## What you need to do
Instruction for the entries that follow: retype exactly the lines from the line with "compilation on the jetson" to the line with "the ffmpeg compilation.", both included, and omit all others.

## Source material
↓↓↓

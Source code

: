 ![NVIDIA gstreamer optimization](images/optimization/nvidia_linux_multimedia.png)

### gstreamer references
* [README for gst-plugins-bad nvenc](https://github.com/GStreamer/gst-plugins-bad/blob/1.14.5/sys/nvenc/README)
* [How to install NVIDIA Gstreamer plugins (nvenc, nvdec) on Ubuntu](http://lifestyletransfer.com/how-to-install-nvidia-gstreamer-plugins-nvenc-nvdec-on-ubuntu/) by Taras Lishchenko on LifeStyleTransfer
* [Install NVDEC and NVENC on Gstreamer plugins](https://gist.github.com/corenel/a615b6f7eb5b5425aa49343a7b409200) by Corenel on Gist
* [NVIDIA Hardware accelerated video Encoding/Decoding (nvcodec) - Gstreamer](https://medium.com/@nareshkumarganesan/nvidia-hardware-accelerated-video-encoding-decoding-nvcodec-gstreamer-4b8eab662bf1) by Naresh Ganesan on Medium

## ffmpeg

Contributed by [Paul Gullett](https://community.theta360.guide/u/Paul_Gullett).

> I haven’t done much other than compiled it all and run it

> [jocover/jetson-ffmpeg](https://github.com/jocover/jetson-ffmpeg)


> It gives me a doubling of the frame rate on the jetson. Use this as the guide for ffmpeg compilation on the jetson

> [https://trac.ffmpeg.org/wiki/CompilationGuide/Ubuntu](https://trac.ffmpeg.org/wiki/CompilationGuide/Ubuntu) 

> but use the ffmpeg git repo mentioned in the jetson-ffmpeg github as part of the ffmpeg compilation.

↑↑↑
↓↓↓

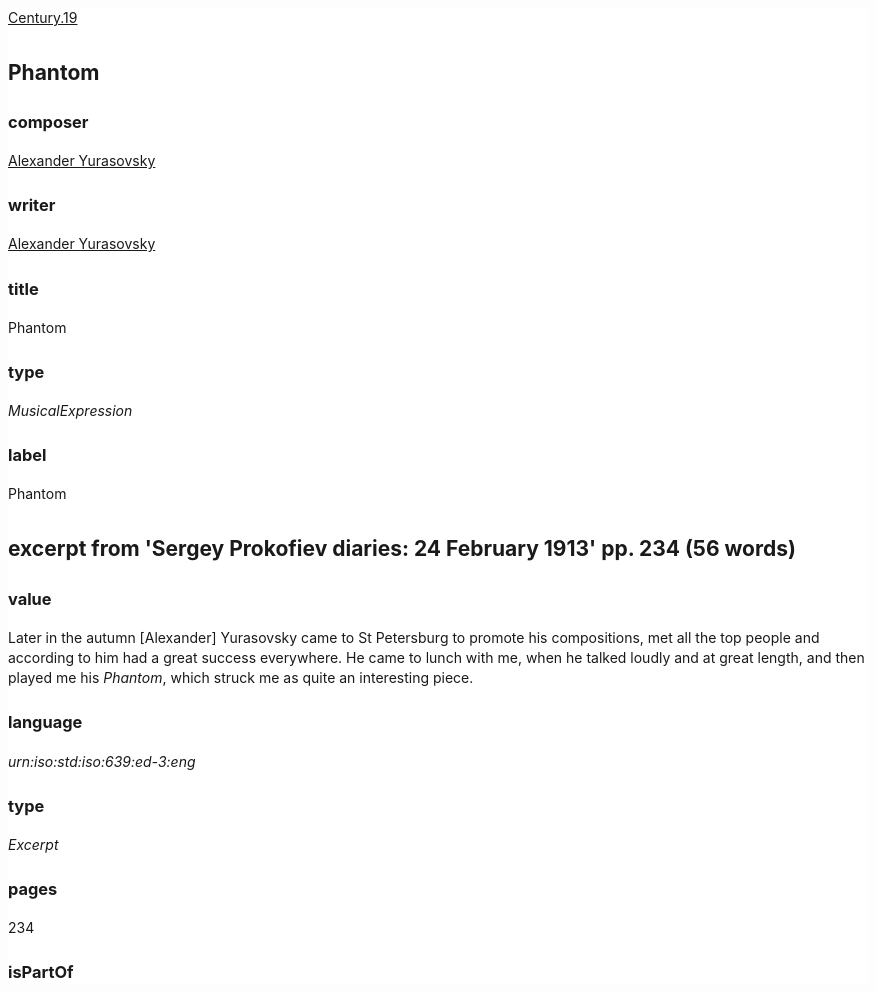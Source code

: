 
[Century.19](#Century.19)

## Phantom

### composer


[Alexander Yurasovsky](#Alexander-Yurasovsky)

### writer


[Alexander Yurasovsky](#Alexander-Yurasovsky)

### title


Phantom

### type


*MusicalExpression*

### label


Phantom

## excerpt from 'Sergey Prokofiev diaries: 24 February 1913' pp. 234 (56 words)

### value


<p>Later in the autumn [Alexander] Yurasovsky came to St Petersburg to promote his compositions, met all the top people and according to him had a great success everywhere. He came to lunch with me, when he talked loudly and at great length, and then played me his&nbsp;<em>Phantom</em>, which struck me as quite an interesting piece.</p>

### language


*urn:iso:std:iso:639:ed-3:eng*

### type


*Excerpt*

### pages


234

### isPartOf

↑↑↑

## Response box
> It gives me a doubling of the frame rate on the jetson. Use this as the guide for ffmpeg compilation on the jetson

> [https://trac.ffmpeg.org/wiki/CompilationGuide/Ubuntu](https://trac.ffmpeg.org/wiki/CompilationGuide/Ubuntu) 

> but use the ffmpeg git repo mentioned in the jetson-ffmpeg github as part of the ffmpeg compilation.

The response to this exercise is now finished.